First Author  Diekman EF Year  2014
Journal  FASEB J Volume  28
Issue  7 Pages  2891-900
PubMed ID  24648546 Mgi Jnum  J:216538
Mgi Id  MGI:5608960 Doi  10.1096/fj.14-250241
Citation  Diekman EF, et al. (2014) Food withdrawal lowers energy expenditure and induces inactivity in long-chain fatty acid oxidation-deficient mouse models. FASEB J 28(7):2891-900
abstractText  Very long-chain acyl-CoA dehydrogenase (VLCAD) deficiency is an inherited disorder of mitochondrial long-chain fatty acid beta-oxidation (FAO).
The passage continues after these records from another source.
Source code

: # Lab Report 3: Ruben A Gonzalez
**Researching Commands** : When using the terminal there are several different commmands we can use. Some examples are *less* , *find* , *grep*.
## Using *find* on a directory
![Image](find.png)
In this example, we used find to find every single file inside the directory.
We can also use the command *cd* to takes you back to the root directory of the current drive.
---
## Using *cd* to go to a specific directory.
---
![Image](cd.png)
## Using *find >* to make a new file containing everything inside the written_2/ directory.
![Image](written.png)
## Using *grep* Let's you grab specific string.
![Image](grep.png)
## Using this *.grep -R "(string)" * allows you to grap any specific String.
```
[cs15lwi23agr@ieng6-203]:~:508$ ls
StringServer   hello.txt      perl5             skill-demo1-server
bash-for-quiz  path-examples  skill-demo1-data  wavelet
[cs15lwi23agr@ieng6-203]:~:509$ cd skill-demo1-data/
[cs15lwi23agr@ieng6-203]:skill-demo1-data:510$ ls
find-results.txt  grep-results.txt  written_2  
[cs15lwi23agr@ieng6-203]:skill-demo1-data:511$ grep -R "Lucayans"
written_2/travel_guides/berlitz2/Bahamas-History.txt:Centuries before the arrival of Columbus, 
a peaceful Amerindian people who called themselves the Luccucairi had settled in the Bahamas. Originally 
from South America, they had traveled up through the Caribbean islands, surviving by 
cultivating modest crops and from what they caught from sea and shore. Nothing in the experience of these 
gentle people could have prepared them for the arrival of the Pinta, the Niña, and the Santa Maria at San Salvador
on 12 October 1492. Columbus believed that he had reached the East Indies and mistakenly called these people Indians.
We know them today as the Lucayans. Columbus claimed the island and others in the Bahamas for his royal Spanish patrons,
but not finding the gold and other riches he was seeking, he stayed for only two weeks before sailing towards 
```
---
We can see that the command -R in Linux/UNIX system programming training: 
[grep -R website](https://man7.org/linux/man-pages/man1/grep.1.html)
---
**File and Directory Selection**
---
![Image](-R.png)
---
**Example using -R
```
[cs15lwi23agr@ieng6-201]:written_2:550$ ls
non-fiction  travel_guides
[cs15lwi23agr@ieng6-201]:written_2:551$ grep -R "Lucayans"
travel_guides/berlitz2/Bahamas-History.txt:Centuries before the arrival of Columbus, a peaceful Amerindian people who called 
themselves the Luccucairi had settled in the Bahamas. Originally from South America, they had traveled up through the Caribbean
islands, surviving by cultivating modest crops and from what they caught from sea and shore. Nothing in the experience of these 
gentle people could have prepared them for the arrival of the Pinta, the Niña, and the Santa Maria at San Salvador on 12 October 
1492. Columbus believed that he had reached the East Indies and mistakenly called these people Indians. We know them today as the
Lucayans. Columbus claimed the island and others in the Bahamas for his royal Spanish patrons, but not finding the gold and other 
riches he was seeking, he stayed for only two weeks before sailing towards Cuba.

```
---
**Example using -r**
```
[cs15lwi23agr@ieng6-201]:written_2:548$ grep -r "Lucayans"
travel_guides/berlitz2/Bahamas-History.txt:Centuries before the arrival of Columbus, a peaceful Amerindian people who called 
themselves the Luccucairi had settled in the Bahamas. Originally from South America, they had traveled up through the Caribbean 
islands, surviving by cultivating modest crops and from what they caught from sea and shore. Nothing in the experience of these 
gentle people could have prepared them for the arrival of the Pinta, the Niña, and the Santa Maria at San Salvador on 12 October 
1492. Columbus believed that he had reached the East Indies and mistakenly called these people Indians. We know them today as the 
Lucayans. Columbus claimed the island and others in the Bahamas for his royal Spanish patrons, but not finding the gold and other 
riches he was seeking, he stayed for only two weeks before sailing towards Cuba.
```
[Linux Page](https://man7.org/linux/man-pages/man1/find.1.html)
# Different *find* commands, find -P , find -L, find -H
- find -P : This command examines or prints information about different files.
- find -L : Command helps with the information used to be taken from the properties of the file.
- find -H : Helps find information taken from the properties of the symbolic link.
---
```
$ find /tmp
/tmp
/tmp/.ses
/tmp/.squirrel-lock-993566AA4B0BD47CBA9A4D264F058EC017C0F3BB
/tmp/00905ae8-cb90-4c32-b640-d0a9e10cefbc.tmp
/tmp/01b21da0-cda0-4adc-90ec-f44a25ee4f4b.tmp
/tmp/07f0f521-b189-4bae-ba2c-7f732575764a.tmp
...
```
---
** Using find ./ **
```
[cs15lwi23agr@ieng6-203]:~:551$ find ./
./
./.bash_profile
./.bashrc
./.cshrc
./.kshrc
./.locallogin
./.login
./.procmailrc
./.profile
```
Patients with VLCAD deficiency may present with hypoglycemia, hepatomegaly, cardiomyopathy, and myopathy. Although several mouse models have been developed to aid in the study of the pathogenesis of long-chain FAO defects, the muscular phenotype is underexposed. To address the muscular phenotype, we used a newly developed mouse model on a mixed genetic background with a more severe defect in FAO (LCAD(-/-); VLCAD(+/-)) in addition to a validated mouse model (LCAD(-/-); VLCAD(+/+)) and compared them with wild-type (WT) mice. We found that both mouse models show a 20% reduction in energy expenditure (EE) and a 3-fold decrease in locomotor activity in the unfed state. In addition, we found a 1.7 degrees C drop in body temperature in unfed LCAD(-/-); VLCAD(+/+) mice compared with WT body temperature. We conclude that food withdrawal-induced inactivity, hypothermia, and reduction in EE are novel phenotypes associated with FAO deficiency in mice. Unexpectedly, inactivity was not explained by rhabdomyolysis, but rather reflected the overall reduced capacity of these mice to generate heat. We suggest that mice are partly protected against the negative consequence of an FAO defect.-Diekman, E. F., van Weeghel, M., Wanders, R. J. A., Visser, G., Houten, S. M. Food withdrawal lowers energy expenditure and induces inactivity in long-chain fatty acid oxidation-deficient mouse models.